Historische achtergrond
Koreaans Kungfu is van cruciaal belang voor de bestudering van de geschiedenis van de Koreaanse krijgskunsten. Het is het gevechtssysteem dat tot in detail beschreven is in de geillustreerde handleiding Muyedobotongji (1790) en het vormt het keerpunt in de geschiedenis van Koreaanse krijgskunsten van het pre-moderne naar het moderne tijdperk.
Krijgskunsten zijn van oudsher van vitaal belang voor Korea. De Koreaanse krijgskunsten zoals speerkunst en boogschieten waren vermaard, zelfs in China. Muurschilderingen uit het Koguryo tijdperk laten allerlei soorten krijgskunsten uit die tijd zien: van krijgskunsten voor ‘lange afstand’ zoals de pijl en boog en kruisboog, tot de krijgskunsten voor ‘korte afstand’ (oftewel close combat) zoals speer- en zwaardkunsten.
De militaire elite van de Koryo Dynasty bedreef krijgskunst gerelateerde spelen als Gyeokgu (polo) en Nongmahi (acrobatiek te paard), evenals speer- en zwaardkunst. Hierdoor werden de lagere klassen geinspireerd tot het beoefenen van vergelijkbare activiteiten voor vermaak zoals Soobak (ongewapend stoeien), Gakjeo (worstelen), Seokjeon (stenen-gooi gevechten) enzovoorts. Deze krijgsspeltradities werden ook nog tijdens het Joseon tijdperk (het volgende koninkrijk) volop beoefend. Rond deze tijd kwamen ook de cavalerie krijgskunsten op zoals Gichang (speerkunst te paard) en Gisa (boogschieten te paard) vanwege de voortdurende dreiging aan de noordgrens door nomaden stammen.

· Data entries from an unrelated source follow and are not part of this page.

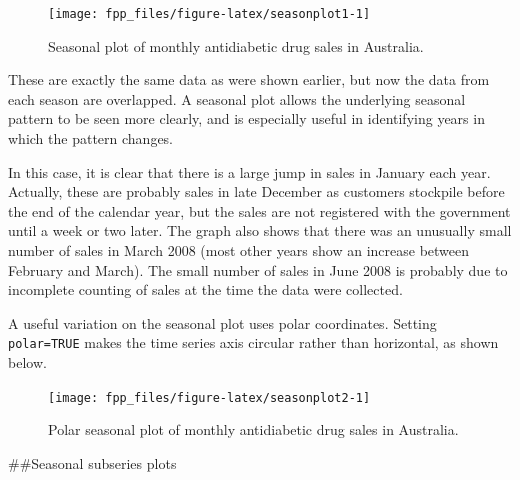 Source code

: \documentclass[]{book}
\newenvironment{Shaded}{\begin{snugshade}}{\end{snugshade}}
\newcommand{\DataTypeTok}[1]{\textcolor[rgb]{0.13,0.29,0.53}{#1}}
\newcommand{\KeywordTok}[1]{\textcolor[rgb]{0.13,0.29,0.53}{\textbf{#1}}}
\newcommand{\NormalTok}[1]{#1}
\newcommand{\OperatorTok}[1]{\textcolor[rgb]{0.81,0.36,0.00}{\textbf{#1}}}
\newcommand{\OtherTok}[1]{\textcolor[rgb]{0.56,0.35,0.01}{#1}}
\newcommand{\StringTok}[1]{\textcolor[rgb]{0.31,0.60,0.02}{#1}}
\begin{document}
\begin{figure}

{\centering \texttt{[image: fpp\_files/figure-latex/seasonplot1-1]} 

}

\caption{Seasonal plot of monthly antidiabetic drug sales in Australia.}\label{fig:seasonplot1}
\end{figure}

These are exactly the same data as were shown earlier, but now the data from each season are overlapped. A seasonal plot allows the underlying seasonal pattern to be seen more clearly, and is especially useful in identifying years in which the pattern changes.

In this case, it is clear that there is a large jump in sales in January each year. Actually, these are probably sales in late December as customers stockpile before the end of the calendar year, but the sales are not registered with the government until a week or two later. The graph also shows that there was an unusually small number of sales in March 2008 (most other years show an increase between February and March). The small number of sales in June 2008 is probably due to incomplete counting of sales at the time the data were collected.

A useful variation on the seasonal plot uses polar coordinates. Setting \texttt{polar=TRUE} makes the time series axis circular rather than horizontal, as shown below.

\begin{Shaded}
\end{Shaded}

\begin{figure}

{\centering \texttt{[image: fpp\_files/figure-latex/seasonplot2-1]} 

}

\caption{Polar seasonal plot of monthly antidiabetic drug sales in Australia.}\label{fig:seasonplot2}
\end{figure}

\#\#Seasonal subseries plots
\end{document}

Na twee grote veldslagen met Japan en Mantsjoerije, onderging de militaire orde van de Joseon een drastische renovatie. De opkomst van vuurwapens voor het lange afstandsgevecht bood nieuwe strategische kansen. De musketten werden gecomplementeerd door sterk georganiseerde bataljons voor het korte afstandgevecht, met meer middelen en technieken. Hieruit ontstond het gevechtsysteem dat het Joseon tijdperk typeerde.
Met de ontbinding van het Joseon leger in 1907 door Japan kwam een einde de beoefening van Koreaans Kungfu door militaire troepen. Door Joseon militairen die bij het verzet actief waren, werd Koreaans Kungfu nog ondergronds beoefend. Bovengronds werden de Japanse krijgskunsten judo, kendo en karate getransplanteerd en op grote schaal gepropageerd voor pedagogische doeleinden op educatieve instellingen. Na 35 jaar culturele transplantatie was bijna elke Koreaan gevormd in Japanse martial arts.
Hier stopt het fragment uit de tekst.